The national living wage in Britain will not hit the government's £9 ($12) an hour mark by 2020, the Resolution Foundation has warned. In July last year, the then chancellor George Osborne unveiled the new national living wage, pledging it would reach £9 by the end of the decade.
The figure, however, remains below London's hourly cost of living, which currently stands at £9.40 per hour.
It is only marginally above the £8.25 per hour that represents the true cost of living in the rest of the country.
However, in a report released on Wednesday (7 September), the think tank warned the living wage will only rise to approximately £8.70 by 2020, due to weaker wage growth.
The Resolution Foundation also urged Prime Minister Theresa May to dismiss calls from business leaders to weaken the policy, claiming doing so could leave some full-time workers up to £1,000-a-year worse off.
"Understandably some businesses are unhappy about a higher minimum wage, particularly amid the post-referendum uncertainty," said Conor D'Arcy, policy analyst at the foundation.
"But backsliding on the government commitment is unnecessary, given the in-built flexibility of the policy to adjust to changing economic circumstances.

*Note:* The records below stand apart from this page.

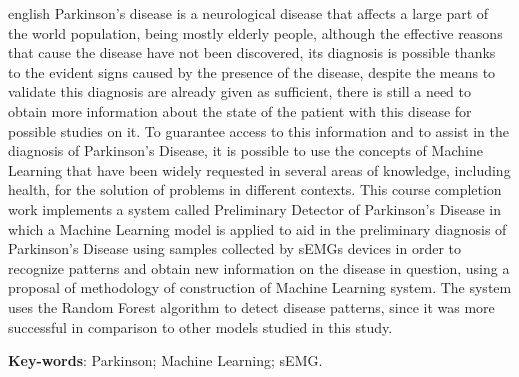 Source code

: \begin{resumo}[Abstract]

 \begin{otherlanguage*}{english}
  Parkinson's disease is a neurological disease that affects a large part of the world population, being mostly elderly people, although the effective reasons that cause the disease have not been discovered, its diagnosis is possible thanks to the evident signs caused by the presence of the disease, despite the means to validate this diagnosis are already given as sufficient, there is still a need to obtain more information about the state of the patient with this disease for possible studies on it. To guarantee access to this information and to assist in the diagnosis of Parkinson's Disease, it is possible to use the concepts of Machine Learning that have been widely requested in several areas of knowledge, including health, for the solution of problems in different contexts. This course completion work implements a system called Preliminary Detector of Parkinson's Disease in which a Machine Learning model is applied to aid in the preliminary diagnosis of Parkinson's Disease using samples collected by sEMGs devices in order to recognize patterns and obtain new information on the disease in question, using a proposal of methodology of construction of Machine Learning system. The system uses the Random Forest algorithm to detect disease patterns, since it was more successful in comparison to other models studied in this study.

   \vspace{\onelineskip}
 
   \noindent 
   \textbf{Key-words}: Parkinson; Machine Learning; sEMG.
 \end{otherlanguage*}
\end{resumo}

It would also be costly for millions of low-paid workers, so the Prime Minister should stick to her guns."
The pledge came as last month 16 trade associations wrote to the Business Secretary, Greg Clark, calling on the government to "exercise caution" given the current economic climate. They asked the government to ditch plans to increase the living wage to 60% of median earnings by the end of the decade in favour of smaller increases.
However, the Resolution Foundation argued that would imply increases in line to those that applied to the national minimum wage, which climbed by a mere 1.7% in the four years after the 2008 financial crisis.
Should wage increases follow a similar pattern, the national living wage would stand at just £8.17 per hour by 2020, the think tank said. That would be 55p an hour less than the latest economic forecasts indicated, translating into £1,075 a year for a full-time worker.